*Description of the task:*
Each line of the data must be set down again without a single difference.

---------------

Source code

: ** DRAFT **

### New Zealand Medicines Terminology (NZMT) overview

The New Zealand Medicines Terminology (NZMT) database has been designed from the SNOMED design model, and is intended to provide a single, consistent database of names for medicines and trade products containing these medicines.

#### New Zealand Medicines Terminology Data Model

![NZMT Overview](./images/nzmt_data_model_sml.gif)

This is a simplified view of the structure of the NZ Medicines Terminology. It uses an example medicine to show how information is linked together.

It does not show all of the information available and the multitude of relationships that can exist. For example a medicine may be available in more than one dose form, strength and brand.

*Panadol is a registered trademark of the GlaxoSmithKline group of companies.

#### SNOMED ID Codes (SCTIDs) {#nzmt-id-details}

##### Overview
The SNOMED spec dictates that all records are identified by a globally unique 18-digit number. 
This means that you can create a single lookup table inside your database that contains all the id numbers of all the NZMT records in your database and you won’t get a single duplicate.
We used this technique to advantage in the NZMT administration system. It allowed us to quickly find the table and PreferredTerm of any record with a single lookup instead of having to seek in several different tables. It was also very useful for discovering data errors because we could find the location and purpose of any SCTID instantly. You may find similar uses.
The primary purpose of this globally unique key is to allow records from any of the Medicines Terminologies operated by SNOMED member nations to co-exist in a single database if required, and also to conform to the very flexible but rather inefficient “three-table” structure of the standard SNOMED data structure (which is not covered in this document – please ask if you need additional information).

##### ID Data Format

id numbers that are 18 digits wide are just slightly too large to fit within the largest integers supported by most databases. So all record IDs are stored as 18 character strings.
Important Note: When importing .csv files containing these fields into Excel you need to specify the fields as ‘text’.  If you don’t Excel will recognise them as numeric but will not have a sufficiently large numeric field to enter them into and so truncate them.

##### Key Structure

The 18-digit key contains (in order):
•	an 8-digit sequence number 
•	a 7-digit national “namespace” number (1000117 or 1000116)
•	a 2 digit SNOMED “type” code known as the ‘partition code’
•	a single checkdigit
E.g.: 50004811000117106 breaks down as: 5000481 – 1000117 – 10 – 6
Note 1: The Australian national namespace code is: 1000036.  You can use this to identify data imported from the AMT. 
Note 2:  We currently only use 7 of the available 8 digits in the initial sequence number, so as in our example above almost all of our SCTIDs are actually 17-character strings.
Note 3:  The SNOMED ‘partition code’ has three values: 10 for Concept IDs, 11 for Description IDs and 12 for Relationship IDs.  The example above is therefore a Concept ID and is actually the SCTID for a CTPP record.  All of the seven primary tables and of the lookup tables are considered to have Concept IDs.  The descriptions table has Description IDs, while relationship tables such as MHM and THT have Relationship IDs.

---------------

*Your response:*
Source code

: ** DRAFT **

### New Zealand Medicines Terminology (NZMT) overview

The New Zealand Medicines Terminology (NZMT) database has been designed from the SNOMED design model, and is intended to provide a single, consistent database of names for medicines and trade products containing these medicines.

#### New Zealand Medicines Terminology Data Model

![NZMT Overview](./images/nzmt_data_model_sml.gif)

This is a simplified view of the structure of the NZ Medicines Terminology. It uses an example medicine to show how information is linked together.

It does not show all of the information available and the multitude of relationships that can exist. For example a medicine may be available in more than one dose form, strength and brand.

*Panadol is a registered trademark of the GlaxoSmithKline group of companies.

#### SNOMED ID Codes (SCTIDs) {#nzmt-id-details}

##### Overview
The SNOMED spec dictates that all records are identified by a globally unique 18-digit number. 
This means that you can create a single lookup table inside your database that contains all the id numbers of all the NZMT records in your database and you won’t get a single duplicate.
We used this technique to advantage in the NZMT administration system. It allowed us to quickly find the table and PreferredTerm of any record with a single lookup instead of having to seek in several different tables. It was also very useful for discovering data errors because we could find the location and purpose of any SCTID instantly. You may find similar uses.
The primary purpose of this globally unique key is to allow records from any of the Medicines Terminologies operated by SNOMED member nations to co-exist in a single database if required, and also to conform to the very flexible but rather inefficient “three-table” structure of the standard SNOMED data structure (which is not covered in this document – please ask if you need additional information).

##### ID Data Format

id numbers that are 18 digits wide are just slightly too large to fit within the largest integers supported by most databases. So all record IDs are stored as 18 character strings.
Important Note: When importing .csv files containing these fields into Excel you need to specify the fields as ‘text’.  If you don’t Excel will recognise them as numeric but will not have a sufficiently large numeric field to enter them into and so truncate them.

##### Key Structure

The 18-digit key contains (in order):
•	an 8-digit sequence number 
•	a 7-digit national “namespace” number (1000117 or 1000116)
•	a 2 digit SNOMED “type” code known as the ‘partition code’
•	a single checkdigit
E.g.: 50004811000117106 breaks down as: 5000481 – 1000117 – 10 – 6
Note 1: The Australian national namespace code is: 1000036.  You can use this to identify data imported from the AMT. 
Note 2:  We currently only use 7 of the available 8 digits in the initial sequence number, so as in our example above almost all of our SCTIDs are actually 17-character strings.
Note 3:  The SNOMED ‘partition code’ has three values: 10 for Concept IDs, 11 for Description IDs and 12 for Relationship IDs.  The example above is therefore a Concept ID and is actually the SCTID for a CTPP record.  All of the seven primary tables and of the lookup tables are considered to have Concept IDs.  The descriptions table has Description IDs, while relationship tables such as MHM and THT have Relationship IDs.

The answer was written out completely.